Утро красит нежным светомСтены древнего Кремля…

Димка слушал и, хотя в далекой отсюда Москве была еще ночь, представлял, как солнце раскрашивает кирпичные стены Кремля, который он видел только на картинках да в кино.

В огороде появился старший брат Семен, прищурился на солнце, с хрустом потянулся. Вдруг он опрокинулся, встал на руки и пошел к Громотушке. Минуя морковную грядку, он легко спружинил на руках, зубами вырвал морковку, еще небольшую и бледную, и так, в зубах, донес ее до ручья.

Это был обычный Семкин номер. Он занимался в кружке самбистов и умел еще и не такое. Димка, смертельно завидуя в душе старшему брату, равнодушно отвернулся.

Прежде чем умыться, Семен пополоскал морковку в ручье и с хрустом откусил сразу половину, подмигнул Димке:

— Ну, как?

— Чего? На руках-то? Подумаешь…

— Ишь ты, пшено… А ну-ка?

— Да запросто! — в запале выкрикнул Димка и попытался встать на руки. «Шмякнусь на спину, как пить дать… — пронеслось у него в голове. — Картошку помну… Мать задаст…»

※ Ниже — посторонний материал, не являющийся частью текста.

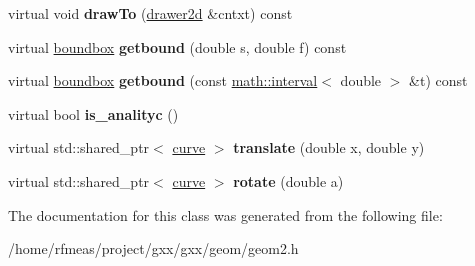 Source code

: \begin{DoxyCompactItemize}
\item 
virtual void {\bfseries draw\+To} (\hyperlink{classgxx_1_1drawer2d}{drawer2d} \&cntxt) const \hypertarget{classgxx_1_1geom2_1_1curve_a46cca40ecc2dbdd16b7c03bcee4459d3}{}\label{classgxx_1_1geom2_1_1curve_a46cca40ecc2dbdd16b7c03bcee4459d3}

\item 
virtual \hyperlink{structgxx_1_1geom2_1_1boundbox}{boundbox} {\bfseries getbound} (double s, double f) const \hypertarget{classgxx_1_1geom2_1_1curve_a7c6d834c3fb4e5a7b67965a48631bd41}{}\label{classgxx_1_1geom2_1_1curve_a7c6d834c3fb4e5a7b67965a48631bd41}

\item 
virtual \hyperlink{structgxx_1_1geom2_1_1boundbox}{boundbox} {\bfseries getbound} (const \hyperlink{classgxx_1_1math_1_1interval}{math\+::interval}$<$ double $>$ \&t) const \hypertarget{classgxx_1_1geom2_1_1curve_a7e13d3fcd4107ae44cbb77374c70ff46}{}\label{classgxx_1_1geom2_1_1curve_a7e13d3fcd4107ae44cbb77374c70ff46}

\item 
virtual bool {\bfseries is\+\_\+analityc} ()\hypertarget{classgxx_1_1geom2_1_1curve_ace29dec87aeaededcf8f6ad4d67aca23}{}\label{classgxx_1_1geom2_1_1curve_ace29dec87aeaededcf8f6ad4d67aca23}

\item 
virtual std\+::shared\+\_\+ptr$<$ \hyperlink{classgxx_1_1geom2_1_1curve}{curve} $>$ {\bfseries translate} (double x, double y)\hypertarget{classgxx_1_1geom2_1_1curve_a4d9d1bbdfba0a76a989043eaed94d078}{}\label{classgxx_1_1geom2_1_1curve_a4d9d1bbdfba0a76a989043eaed94d078}

\item 
virtual std\+::shared\+\_\+ptr$<$ \hyperlink{classgxx_1_1geom2_1_1curve}{curve} $>$ {\bfseries rotate} (double a)\hypertarget{classgxx_1_1geom2_1_1curve_a316c920a9348fb891a5b2324f9f3a355}{}\label{classgxx_1_1geom2_1_1curve_a316c920a9348fb891a5b2324f9f3a355}

\end{DoxyCompactItemize}


The documentation for this class was generated from the following file\+:\begin{DoxyCompactItemize}
\item 
/home/rfmeas/project/gxx/gxx/geom/geom2.\+h\end{DoxyCompactItemize}
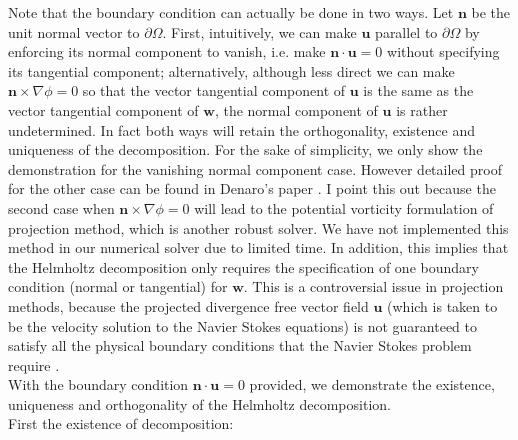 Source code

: Note that the boundary condition can actually be done in two ways. Let $\textbf{n}$ be the unit normal vector to $\partial \Omega$. First, intuitively, we can make $\textbf{u}$ parallel to $\partial \Omega$ by enforcing its normal component to vanish, i.e. make $\textbf{n} \cdot \textbf{u} = 0$ without specifying its tangential component; alternatively, although less direct we can make $\textbf{n} \times \nabla \phi = 0$ so that the vector tangential component of $\textbf{u}$ is the same as the vector tangential component of $\textbf{w}$, the normal component of $\textbf{u}$ is rather undetermined. In fact both ways will retain the orthogonality, existence and uniqueness of the decomposition. For the sake of simplicity, we only show the demonstration for the vanishing normal component case. However detailed proof for the other case can be found in Denaro's paper \cite{maria2003application}. I point this out because the second case when  $\textbf{n} \times \nabla \phi = 0$ will lead to the potential vorticity formulation of projection method, which is another robust solver. We have not implemented this method in our numerical solver due to limited time. In addition, this implies that the Helmholtz decomposition only requires the specification of one boundary condition (normal or tangential) for $\textbf{w}$. This is a controversial issue in projection methods, because the projected divergence free vector field $\textbf{u}$ (which is taken to be the velocity solution to the Navier Stokes equations) is not guaranteed to satisfy all the physical boundary conditions that the Navier Stokes problem require \cite{maria2003application}.\\

With the boundary condition $\textbf{n} \cdot \textbf{u} = 0$ provided, we demonstrate the existence, uniqueness and orthogonality of the Helmholtz decomposition.\\

First the existence of decomposition:\\

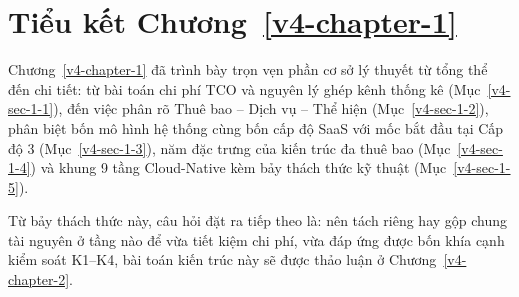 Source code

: \section{Tiểu kết Chương~\ref{v4-chapter-1}}\label{v4-sec-1-6}

Chương~\ref{v4-chapter-1} đã trình bày trọn vẹn phần cơ sở lý thuyết từ tổng thể đến chi tiết: từ bài toán chi phí TCO và nguyên lý ghép kênh thống kê (Mục~\ref{v4-sec-1-1}), đến việc phân rõ Thuê bao -- Dịch vụ -- Thể hiện (Mục~\ref{v4-sec-1-2}), phân biệt bốn mô hình hệ thống cùng bốn cấp độ SaaS với mốc bắt đầu tại Cấp độ 3 (Mục~\ref{v4-sec-1-3}), năm đặc trưng của kiến trúc đa thuê bao (Mục~\ref{v4-sec-1-4}) và khung 9 tầng Cloud-Native kèm bảy thách thức kỹ thuật (Mục~\ref{v4-sec-1-5}).

Từ bảy thách thức này, câu hỏi đặt ra tiếp theo là: nên tách riêng hay gộp chung tài nguyên ở tầng nào để vừa tiết kiệm chi phí, vừa đáp ứng được bốn khía cạnh kiểm soát K1--K4, bài toán kiến trúc này sẽ được thảo luận ở Chương~\ref{v4-chapter-2}.
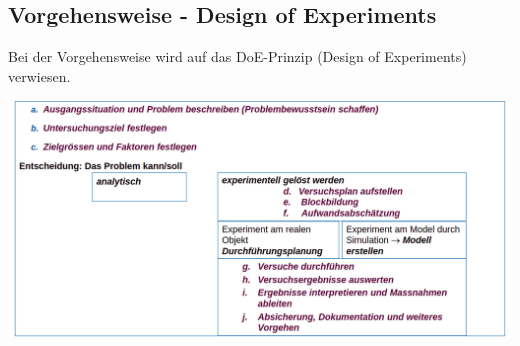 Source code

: \subsection{Vorgehensweise - Design of Experiments}

Bei der Vorgehensweise wird auf das DoE-Prinzip (Design of Experiments) verwiesen.

\begin{minipage}[t]{0.9\textwidth}
\centering
\includegraphics[width=0.9\linewidth]{images/doe.png}
\end{minipage}

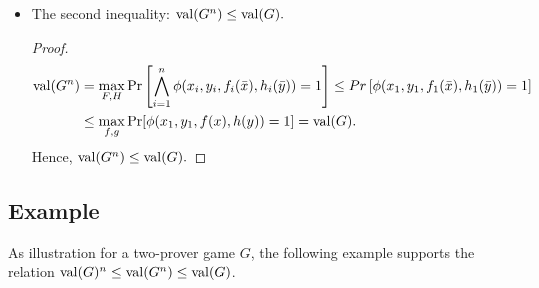 \begin{itemize}
\begin{proof}
$(f,h)$ is the optimal couple of strategies for the game $G$, this does not means that the couple $(F,H)$  is the optimal couple of the strategies for the parallel repetition $G^n$. Then, the winning probability for $G^n$ over the optimal couple of strategies is:
\begin{align*}
\val (G^n)= & \max\limits_{F,H} \Pr \left[\bigwedge\limits_{i=1}^n \phi (x_i,y_i, f_i(\bar{x}), h_i(\bar{y}))=1 \right] 
 \geq  \Pr \left[\bigwedge\limits_{i=1}^n \phi (x_i,y_i, f_i(\bar{x}), h_i(\bar{y}))=1 \right] \\
 = & \prod\limits_{i=1}^n \Pr \left[ \phi (x_i,y_i, f(\bar{x}), h(\bar{y}))=1 \right]  =  \prod\limits_{i=1}^n \val (G)  =  \val (G)^n .
\end{align*}

Hence, $\val (G^n) \geq \val (G)^n.$
\end{proof}

\item The second inequality: $\mathrm{val} (G^n) \leq \mathrm{val} (G).$
\begin{proof}
 \begin{align*}
 \mathrm{val} (G^n) & = \max\limits_{F,H} \Pr \left[\bigwedge\limits_{i=1}^n \phi (x_i,y_i, f_i(\bar{x}), h_i(\bar{y}))=1 \right] \leq Pr \left[ \phi (x_1,y_1, f_1(\bar{x}), h_1(\bar{y}))=1 \right] \\
 &  \leq \max\limits_{f,g} \Pr[\phi(x_1,y_1,f(x),h(y))=1]  = \mathrm{val} (G).
 \end{align*}
Hence, $\mathrm{val} (G^n) \leq \mathrm{val} (G).$
\end{proof}
\end{itemize}

\subsection{Example}
As illustration for a two-prover game $G$, the following example supports the relation  $\mathrm{val} (G)^n \leq \mathrm{val} (G^n) \leq \mathrm{val} (G)$.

Едва он так подумал, как откуда-то обрушился на него голос матери:

— Помни, помни картошку мне! Ди-имка!

И плашмя, вытянувшись во весь рост, спиной шлепнулся в картофельную ботву.

Мать вскрикнула. Димка увидел ее испуганные глаза над своим лицом, вскочил.

— Ну?! Ну?.. — дважды дернула его за руку мать. И повернулась к Семену: — Чему ты ребенка учишь? А ежели он руки али шею сломает?

Увидев, что мать отвернулась, Димка торопливо убежал с огорода.

* * * *

За столом у Савельевых всегда царило молчание. Глава семьи Федор Силантьевич не терпел за едой разговоров.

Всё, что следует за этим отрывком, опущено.